How does this medication work? What will it do for me?
Dulaglutide belongs to a group of medications known as glucagon-like peptide-1 (GLP-1) receptor agonists. It is used along with other medications to improve blood glucose (sugar) levels for people with type 2 diabetes. Dulaglutide may also be used alone when metformin cannot be used or is not tolerated. It works by helping your body make more insulin and control blood glucose levels. This medication should be used as part of an overall diabetes management plan that includes a diet and exercise program.
Dulaglutide is also used for people with type 2 diabetes who also have cardiovascular disease or risk factors for cardiovascular disease. It is used in addition to diet, exercise, and other medications to reduce the risk of non-fatal stroke.
Dulaglutide is not a substitute for insulin. However, it may be used at the same time as insulin.
This medication may be available under multiple brand names and/or in several different forms. Any specific brand name of this medication may not be available in all of the forms or approved for all of the conditions discussed here. As well, some forms of this medication may not be used for all of the conditions discussed here.
Your doctor may have suggested this medication for conditions other than those listed in these drug information articles. If you have not discussed this with your doctor or are not sure why you are taking this medication, speak to your doctor. Do not stop taking this medication without consulting your doctor.

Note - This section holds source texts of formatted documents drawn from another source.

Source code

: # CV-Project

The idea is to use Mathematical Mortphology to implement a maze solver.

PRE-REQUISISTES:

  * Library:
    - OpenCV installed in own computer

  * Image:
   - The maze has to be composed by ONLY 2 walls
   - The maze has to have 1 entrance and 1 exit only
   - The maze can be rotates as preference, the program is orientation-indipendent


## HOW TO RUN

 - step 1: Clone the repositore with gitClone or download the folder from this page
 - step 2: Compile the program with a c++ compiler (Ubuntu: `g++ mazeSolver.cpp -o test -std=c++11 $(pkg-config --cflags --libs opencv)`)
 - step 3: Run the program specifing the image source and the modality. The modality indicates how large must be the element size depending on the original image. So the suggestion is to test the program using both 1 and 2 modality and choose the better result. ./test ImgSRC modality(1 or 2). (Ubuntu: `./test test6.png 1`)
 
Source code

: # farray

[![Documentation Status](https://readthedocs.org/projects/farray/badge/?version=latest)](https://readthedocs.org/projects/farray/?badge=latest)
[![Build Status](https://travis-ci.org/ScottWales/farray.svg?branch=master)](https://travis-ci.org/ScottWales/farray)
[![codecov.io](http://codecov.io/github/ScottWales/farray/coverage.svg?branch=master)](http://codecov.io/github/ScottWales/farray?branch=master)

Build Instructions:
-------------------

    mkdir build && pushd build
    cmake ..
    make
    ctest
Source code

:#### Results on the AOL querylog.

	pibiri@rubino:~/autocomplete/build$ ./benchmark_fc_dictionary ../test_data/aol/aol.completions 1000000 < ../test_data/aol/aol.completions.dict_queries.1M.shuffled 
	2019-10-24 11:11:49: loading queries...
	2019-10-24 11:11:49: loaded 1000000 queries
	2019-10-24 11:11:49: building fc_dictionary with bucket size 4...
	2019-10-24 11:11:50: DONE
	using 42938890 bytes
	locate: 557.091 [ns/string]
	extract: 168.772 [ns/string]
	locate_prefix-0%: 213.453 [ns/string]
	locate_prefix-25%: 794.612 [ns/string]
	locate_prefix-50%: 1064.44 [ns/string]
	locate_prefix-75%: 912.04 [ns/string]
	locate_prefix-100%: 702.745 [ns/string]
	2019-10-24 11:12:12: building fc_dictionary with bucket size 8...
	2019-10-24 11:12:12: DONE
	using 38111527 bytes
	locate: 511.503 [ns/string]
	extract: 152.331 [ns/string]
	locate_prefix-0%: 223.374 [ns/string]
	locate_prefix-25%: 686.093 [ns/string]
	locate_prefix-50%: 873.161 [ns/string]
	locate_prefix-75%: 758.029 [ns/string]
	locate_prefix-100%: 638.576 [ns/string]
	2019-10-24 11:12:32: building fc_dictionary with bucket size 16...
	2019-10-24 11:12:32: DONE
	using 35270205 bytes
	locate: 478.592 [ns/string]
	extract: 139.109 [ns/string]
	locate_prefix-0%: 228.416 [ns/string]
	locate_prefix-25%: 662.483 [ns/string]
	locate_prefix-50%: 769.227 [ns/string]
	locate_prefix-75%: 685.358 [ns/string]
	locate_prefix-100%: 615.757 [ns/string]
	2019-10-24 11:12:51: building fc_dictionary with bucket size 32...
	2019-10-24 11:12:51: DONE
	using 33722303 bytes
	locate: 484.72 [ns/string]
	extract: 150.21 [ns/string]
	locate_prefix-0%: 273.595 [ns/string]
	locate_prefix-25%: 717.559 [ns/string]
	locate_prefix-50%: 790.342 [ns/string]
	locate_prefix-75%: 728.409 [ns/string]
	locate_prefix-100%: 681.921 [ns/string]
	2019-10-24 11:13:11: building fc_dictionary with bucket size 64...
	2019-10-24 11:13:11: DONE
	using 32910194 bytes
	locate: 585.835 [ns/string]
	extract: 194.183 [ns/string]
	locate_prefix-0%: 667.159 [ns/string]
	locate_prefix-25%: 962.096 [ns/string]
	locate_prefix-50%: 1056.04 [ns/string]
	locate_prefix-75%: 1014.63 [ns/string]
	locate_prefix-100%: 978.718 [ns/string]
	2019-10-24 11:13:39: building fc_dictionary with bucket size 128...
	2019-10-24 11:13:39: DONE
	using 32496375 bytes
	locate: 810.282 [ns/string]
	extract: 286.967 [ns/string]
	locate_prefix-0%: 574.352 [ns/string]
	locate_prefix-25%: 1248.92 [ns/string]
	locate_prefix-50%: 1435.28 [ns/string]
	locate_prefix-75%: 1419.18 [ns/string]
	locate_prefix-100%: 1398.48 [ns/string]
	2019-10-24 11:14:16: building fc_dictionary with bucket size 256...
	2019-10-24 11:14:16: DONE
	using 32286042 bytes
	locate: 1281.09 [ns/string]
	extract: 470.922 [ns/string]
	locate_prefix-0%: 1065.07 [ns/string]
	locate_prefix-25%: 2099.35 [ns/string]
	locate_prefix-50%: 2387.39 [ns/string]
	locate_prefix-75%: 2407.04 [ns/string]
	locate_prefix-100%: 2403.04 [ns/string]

Do not give this medication to anyone else, even if they have the same symptoms as you do. It can be harmful for people to take this medication if their doctor has not prescribed it.
What form(s) does this medication come in?
0.75 mg/0.5 mL
Each single-use prefilled pen or prefilled syringe contains 0.75 mg of dulaglutide per 0.5 mL of solution. Nonmedicinal ingredients: trisodium citrate dehydrate, citric acid anhydrous, mannitol, and polysorbate 80 in water for injection.
1.5 mg/0.5 mL
Each single-use prefilled pen or prefilled syringe contains 1.5 mg of dulaglutide per 0.5 mL of solution. Nonmedicinal ingredients: trisodium citrate dehydrate, citric acid anhydrous, mannitol, and polysorbate 80 in water for injection.
How should I use this medication?
The recommended adult starting dose of dulaglutide is 0.75 mg, injected subcutaneously (under the skin), once a week. It may be injected at any time of the day, without regard to meals. If necessary, your doctor may slowly increase the dose to a maximum of 4.5 mg once weekly. Do not change your dose unless your doctor has told you to do so. Your doctor or diabetes educator will show you how to inject this medication.
If you are also using insulin, each medication should be injected separately. Dulaglutide should be clear and colourless. Do not use this medication if you notice anything unusual in the appearance of the solution, such as cloudiness, discolouration, or clumping.
Many things can affect the dose of medication that a person needs, such as body weight, other medical conditions, and other medications. If your doctor has recommended a dose different from the ones listed here, do not change the way that you are taking the medication without consulting your doctor.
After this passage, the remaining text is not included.